Exercise goal |
Return all the entries below exactly, except for the images they hold.

Exercise materials |
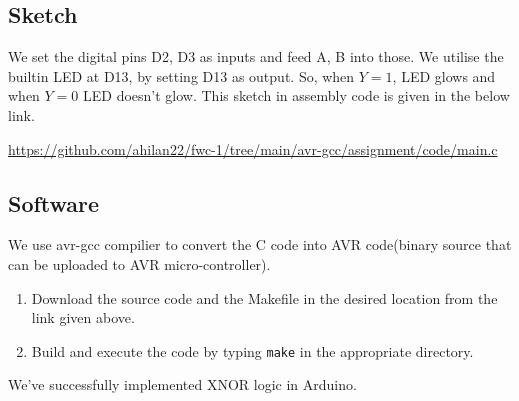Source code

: \documentclass[journal,12pt,twocolumn]{IEEEtran}
\let\oldtexttt\texttt
\renewcommand{\texttt}[1]{%
	\colorbox{bgcolor}{\oldtexttt{#1}}}
\begin{document}
\subsection{Sketch}
We set the digital pins D2, D3 as inputs and feed A, B into those. We utilise the builtin LED at D13, by setting D13 as output. So, when $Y=1$, LED glows and when $Y=0$ LED doesn't glow. This sketch in assembly code is given in the below link.

\bigskip
\url{https://github.com/ahilan22/fwc-1/tree/main/avr-gcc/assignment/code/main.c}

\subsection{Software}
We use avr-gcc compilier to convert the C code into AVR code(binary source that can be uploaded to AVR micro-controller).
\bigskip

\begin{enumerate}
	\item Download the source code and the Makefile in the desired location from the link given above.
	\item Build and execute the code by typing \texttt{make} in the appropriate directory.
\end{enumerate}
\bigskip
We've successfully implemented XNOR logic in Arduino.
\end{document}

The completed task |
Source code

: \documentclass[journal,12pt,twocolumn]{IEEEtran}
\let\oldtexttt\texttt
\renewcommand{\texttt}[1]{%
	\colorbox{bgcolor}{\oldtexttt{#1}}}
\begin{document}
\subsection{Sketch}
We set the digital pins D2, D3 as inputs and feed A, B into those. We utilise the builtin LED at D13, by setting D13 as output. So, when $Y=1$, LED glows and when $Y=0$ LED doesn't glow. This sketch in assembly code is given in the below link.

\bigskip
\url{https://github.com/ahilan22/fwc-1/tree/main/avr-gcc/assignment/code/main.c}

\subsection{Software}
We use avr-gcc compilier to convert the C code into AVR code(binary source that can be uploaded to AVR micro-controller).
\bigskip

\begin{enumerate}
	\item Download the source code and the Makefile in the desired location from the link given above.
	\item Build and execute the code by typing \texttt{make} in the appropriate directory.
\end{enumerate}
\bigskip
We've successfully implemented XNOR logic in Arduino.
\end{document}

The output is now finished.